Used Proton X70 - From RM 75k, does it offer even better value after a few years?
Arvind · Oct 16, 2022 10:00 AM
First launched in 2018, the Proton X70 has received 2 major updates in its lifecycle - the first in 2020 when the CKD version was launched with a new 7-speed DCT transmission, and earlier in 2022 when it received the X50's 1.5-litre turbocharged 3-cylinder engine in all but the uppermost variant.
Though very popular, certain complaints of part shortages and gearbox malfunctions have marred the otherwise good reputation of the Proton X70. This should raise even more concern if you're looking for one used – just a bad idea, or does a used Proton X70 deserve a second thought?
Launched in December 2018, the Proton X70 was offered in four CBU variants, priced as follows:
Standard 2WD: RM 99,800
Executive 2WD RM 109,800
Executive AWD RM 115,800
Premium 2WD RM 123,800
Under the hood, the X70 featured a turbocharged 1.8-litre four-cylinder which delivered 184 PS and 285 Nm of torque, mated to a 6-speed automatic transmission.
In addition to an impressive feature list, the CBU X70 also featured a suite of ADAS assistance features in the uppermost Premium variant which include Forward Collision Warning (FCW), Adaptive Cruise Control (ACC), Lane Departure Warning (LDW) and Blind Spot Monitoring system.

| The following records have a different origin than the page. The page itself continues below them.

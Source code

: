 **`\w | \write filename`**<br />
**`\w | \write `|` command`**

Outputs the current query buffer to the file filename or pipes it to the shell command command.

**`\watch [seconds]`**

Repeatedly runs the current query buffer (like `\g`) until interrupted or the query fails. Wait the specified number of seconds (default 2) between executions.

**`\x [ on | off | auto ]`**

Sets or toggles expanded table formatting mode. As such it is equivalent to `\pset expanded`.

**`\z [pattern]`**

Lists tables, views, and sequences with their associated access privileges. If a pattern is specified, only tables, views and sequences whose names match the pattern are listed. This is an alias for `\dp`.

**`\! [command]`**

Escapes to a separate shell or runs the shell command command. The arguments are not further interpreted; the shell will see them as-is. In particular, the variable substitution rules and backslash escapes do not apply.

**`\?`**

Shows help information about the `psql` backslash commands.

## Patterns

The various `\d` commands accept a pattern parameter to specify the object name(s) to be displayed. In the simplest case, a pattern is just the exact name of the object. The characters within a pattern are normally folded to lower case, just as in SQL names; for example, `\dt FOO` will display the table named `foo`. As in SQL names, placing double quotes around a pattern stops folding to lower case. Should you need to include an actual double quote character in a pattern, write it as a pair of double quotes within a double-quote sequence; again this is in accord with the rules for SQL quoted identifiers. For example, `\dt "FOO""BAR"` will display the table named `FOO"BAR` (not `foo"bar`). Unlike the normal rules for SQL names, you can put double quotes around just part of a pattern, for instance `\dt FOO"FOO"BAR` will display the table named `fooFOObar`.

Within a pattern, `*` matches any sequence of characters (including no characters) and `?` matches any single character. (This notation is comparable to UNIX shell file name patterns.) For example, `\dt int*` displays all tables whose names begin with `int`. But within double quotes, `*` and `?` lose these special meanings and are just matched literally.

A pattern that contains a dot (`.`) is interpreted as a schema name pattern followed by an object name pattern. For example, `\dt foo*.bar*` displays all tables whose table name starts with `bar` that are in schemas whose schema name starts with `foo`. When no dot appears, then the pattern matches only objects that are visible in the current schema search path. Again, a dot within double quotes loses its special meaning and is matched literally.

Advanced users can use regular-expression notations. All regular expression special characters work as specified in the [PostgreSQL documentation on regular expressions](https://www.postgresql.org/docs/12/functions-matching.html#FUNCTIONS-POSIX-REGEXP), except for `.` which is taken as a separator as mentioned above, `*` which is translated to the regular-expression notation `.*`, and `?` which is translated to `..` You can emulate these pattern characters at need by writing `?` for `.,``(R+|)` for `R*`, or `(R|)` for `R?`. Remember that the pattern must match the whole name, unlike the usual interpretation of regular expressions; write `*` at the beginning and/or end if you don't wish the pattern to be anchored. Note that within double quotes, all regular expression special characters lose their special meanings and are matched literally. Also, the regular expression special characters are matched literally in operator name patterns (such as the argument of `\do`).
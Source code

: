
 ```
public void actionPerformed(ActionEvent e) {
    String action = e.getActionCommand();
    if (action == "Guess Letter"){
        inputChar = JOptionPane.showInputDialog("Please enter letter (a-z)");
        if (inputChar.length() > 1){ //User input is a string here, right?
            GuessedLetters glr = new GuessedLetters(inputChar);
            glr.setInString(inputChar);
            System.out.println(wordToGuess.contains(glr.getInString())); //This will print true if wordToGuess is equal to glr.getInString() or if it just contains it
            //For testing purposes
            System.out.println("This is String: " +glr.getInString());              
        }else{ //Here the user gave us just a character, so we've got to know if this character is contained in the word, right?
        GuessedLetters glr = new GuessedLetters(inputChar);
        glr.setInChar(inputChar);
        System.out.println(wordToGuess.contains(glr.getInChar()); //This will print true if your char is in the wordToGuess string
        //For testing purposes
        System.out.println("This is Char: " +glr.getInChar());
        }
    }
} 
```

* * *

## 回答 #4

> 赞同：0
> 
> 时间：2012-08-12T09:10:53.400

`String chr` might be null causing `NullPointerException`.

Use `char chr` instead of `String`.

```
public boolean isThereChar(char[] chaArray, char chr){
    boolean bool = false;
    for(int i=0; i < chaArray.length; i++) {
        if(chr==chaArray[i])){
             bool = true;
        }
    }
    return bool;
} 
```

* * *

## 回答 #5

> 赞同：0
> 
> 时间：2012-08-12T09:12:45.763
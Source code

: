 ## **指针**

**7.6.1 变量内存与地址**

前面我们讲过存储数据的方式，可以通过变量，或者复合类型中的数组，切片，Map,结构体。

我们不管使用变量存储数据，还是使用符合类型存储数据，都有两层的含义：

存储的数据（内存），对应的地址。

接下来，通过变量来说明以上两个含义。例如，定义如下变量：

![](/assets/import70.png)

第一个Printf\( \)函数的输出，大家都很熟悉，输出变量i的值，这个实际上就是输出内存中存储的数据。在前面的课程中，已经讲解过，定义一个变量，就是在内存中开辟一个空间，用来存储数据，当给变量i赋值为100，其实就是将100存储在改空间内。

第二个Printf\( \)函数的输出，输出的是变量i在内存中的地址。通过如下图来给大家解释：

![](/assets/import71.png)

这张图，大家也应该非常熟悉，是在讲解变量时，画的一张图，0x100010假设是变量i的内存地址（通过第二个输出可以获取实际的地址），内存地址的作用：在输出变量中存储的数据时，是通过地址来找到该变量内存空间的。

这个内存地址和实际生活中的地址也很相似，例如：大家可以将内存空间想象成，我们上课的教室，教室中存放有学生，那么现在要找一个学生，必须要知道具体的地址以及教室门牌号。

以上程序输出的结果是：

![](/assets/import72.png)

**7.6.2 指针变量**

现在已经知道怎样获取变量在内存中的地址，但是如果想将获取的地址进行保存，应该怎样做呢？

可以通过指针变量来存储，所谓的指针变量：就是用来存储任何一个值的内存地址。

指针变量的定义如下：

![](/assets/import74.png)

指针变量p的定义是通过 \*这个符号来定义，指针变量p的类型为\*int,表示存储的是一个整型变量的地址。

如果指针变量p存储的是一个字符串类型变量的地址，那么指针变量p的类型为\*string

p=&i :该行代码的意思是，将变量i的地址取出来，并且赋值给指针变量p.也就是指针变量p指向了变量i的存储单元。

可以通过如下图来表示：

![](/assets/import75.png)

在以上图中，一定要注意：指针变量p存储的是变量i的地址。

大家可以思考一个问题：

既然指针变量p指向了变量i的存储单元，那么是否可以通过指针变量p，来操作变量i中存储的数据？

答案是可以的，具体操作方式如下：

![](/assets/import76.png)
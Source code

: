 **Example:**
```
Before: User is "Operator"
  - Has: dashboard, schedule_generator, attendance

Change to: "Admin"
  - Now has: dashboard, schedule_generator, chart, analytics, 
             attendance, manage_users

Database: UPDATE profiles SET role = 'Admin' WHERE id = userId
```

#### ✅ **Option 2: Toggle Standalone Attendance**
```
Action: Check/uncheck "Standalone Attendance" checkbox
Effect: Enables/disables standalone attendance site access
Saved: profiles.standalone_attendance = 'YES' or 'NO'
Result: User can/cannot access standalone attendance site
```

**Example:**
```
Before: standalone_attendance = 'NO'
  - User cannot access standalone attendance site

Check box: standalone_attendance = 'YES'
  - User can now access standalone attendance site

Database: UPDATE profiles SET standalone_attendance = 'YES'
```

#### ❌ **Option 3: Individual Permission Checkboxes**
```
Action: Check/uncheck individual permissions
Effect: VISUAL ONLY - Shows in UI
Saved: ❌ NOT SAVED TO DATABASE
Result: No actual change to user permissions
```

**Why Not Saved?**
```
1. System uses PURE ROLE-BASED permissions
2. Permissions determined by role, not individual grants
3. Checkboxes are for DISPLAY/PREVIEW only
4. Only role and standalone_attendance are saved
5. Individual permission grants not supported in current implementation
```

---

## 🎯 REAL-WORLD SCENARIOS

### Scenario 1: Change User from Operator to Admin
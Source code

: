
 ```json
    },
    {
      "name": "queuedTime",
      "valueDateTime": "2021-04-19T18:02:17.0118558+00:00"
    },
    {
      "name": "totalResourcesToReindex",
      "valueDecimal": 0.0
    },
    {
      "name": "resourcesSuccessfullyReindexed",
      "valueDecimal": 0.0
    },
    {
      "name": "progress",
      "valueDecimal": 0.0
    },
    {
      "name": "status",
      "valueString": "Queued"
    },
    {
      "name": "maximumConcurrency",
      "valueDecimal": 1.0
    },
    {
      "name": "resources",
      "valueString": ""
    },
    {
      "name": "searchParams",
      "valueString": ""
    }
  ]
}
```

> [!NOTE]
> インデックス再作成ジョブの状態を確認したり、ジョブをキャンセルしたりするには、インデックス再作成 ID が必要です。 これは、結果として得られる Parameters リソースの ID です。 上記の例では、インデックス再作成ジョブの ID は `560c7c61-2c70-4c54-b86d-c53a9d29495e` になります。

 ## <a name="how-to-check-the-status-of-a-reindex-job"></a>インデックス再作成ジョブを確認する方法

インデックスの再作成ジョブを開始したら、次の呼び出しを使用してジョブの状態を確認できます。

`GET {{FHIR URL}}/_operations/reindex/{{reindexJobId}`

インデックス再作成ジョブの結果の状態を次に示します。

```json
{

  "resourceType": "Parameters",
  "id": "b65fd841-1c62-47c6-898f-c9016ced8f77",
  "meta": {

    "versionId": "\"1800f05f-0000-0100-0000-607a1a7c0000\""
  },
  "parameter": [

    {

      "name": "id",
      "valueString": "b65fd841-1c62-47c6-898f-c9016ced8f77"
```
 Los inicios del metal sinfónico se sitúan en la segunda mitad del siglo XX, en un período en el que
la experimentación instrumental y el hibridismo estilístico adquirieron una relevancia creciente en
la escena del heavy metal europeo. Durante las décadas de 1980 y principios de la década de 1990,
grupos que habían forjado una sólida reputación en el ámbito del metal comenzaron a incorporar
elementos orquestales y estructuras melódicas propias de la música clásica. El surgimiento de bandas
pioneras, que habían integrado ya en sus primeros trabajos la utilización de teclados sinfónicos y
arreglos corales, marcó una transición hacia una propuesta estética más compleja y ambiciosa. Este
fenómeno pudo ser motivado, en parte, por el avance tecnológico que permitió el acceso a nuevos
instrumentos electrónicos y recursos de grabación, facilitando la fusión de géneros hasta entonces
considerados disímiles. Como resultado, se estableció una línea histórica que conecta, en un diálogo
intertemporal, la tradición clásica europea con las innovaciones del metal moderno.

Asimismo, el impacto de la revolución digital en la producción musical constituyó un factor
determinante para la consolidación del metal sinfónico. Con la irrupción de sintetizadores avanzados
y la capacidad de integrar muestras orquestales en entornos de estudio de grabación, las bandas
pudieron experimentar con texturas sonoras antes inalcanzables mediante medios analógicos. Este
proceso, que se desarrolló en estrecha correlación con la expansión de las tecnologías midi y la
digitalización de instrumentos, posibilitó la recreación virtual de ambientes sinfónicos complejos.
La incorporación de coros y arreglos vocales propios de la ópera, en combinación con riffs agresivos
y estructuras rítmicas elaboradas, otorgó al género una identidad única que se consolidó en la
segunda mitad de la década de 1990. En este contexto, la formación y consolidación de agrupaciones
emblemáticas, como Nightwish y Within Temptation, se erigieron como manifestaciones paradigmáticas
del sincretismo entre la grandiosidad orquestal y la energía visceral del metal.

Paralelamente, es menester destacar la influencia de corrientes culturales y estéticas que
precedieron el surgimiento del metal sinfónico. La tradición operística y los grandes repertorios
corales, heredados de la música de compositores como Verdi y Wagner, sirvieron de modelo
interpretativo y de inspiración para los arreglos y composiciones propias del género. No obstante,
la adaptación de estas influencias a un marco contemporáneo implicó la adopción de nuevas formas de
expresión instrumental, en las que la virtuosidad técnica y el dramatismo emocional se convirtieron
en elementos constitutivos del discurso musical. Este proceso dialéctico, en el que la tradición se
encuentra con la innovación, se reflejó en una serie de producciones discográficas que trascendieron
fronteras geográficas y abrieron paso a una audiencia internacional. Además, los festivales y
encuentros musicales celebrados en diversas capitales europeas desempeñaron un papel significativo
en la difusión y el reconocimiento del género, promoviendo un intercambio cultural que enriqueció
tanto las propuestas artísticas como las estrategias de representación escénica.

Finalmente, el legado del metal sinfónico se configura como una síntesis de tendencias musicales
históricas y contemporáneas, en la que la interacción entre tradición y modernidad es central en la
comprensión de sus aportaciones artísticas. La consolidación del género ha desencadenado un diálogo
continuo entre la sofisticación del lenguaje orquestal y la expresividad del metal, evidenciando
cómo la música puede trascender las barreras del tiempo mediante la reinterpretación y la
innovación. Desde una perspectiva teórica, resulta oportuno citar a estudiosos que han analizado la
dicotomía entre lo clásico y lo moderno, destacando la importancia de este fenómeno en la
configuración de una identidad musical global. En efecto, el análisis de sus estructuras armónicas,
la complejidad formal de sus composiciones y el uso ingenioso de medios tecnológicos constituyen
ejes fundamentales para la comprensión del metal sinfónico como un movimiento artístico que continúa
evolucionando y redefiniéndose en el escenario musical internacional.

The CKD X70, launched in 2020, offered a further RM 1k and RM 5k drop in prices, whilst the new Premium 2WD variant replaced the previous Executive AWD variant that garnered dismal demand in Malaysia. Prices were as follows:
Additionally, the X70 CKD received the updated ‘Generation 3’ version of the 1.8-litre TGDi turbocharged petrol engine, which discharged 184 PS (as before), but 15 Nm more torque, at 300 Nm, courtesy of upgraded engine internals.
The Proton X70 subsequently got another update in 2022. The biggest change comes from under the hood, where the 2022 X70 received the X50's turbocharged 1.5-litre, 3-cylinder petrol engine in all variants except the range-topping 1.8 TGDi Premium, which retains the more powerful 1.8-litre turbo four-pot.
The 2022 X70 also saw the return of the Executive AWD variant, priced at RM 113k which was previously dropped from the 2020 CKD X70 range.
Used Proton X70 market prices
Prices for used 2018 – 2020 CBU X70 units start at approximately RM 75k and rise to just over RM 95k depending on variant and condition.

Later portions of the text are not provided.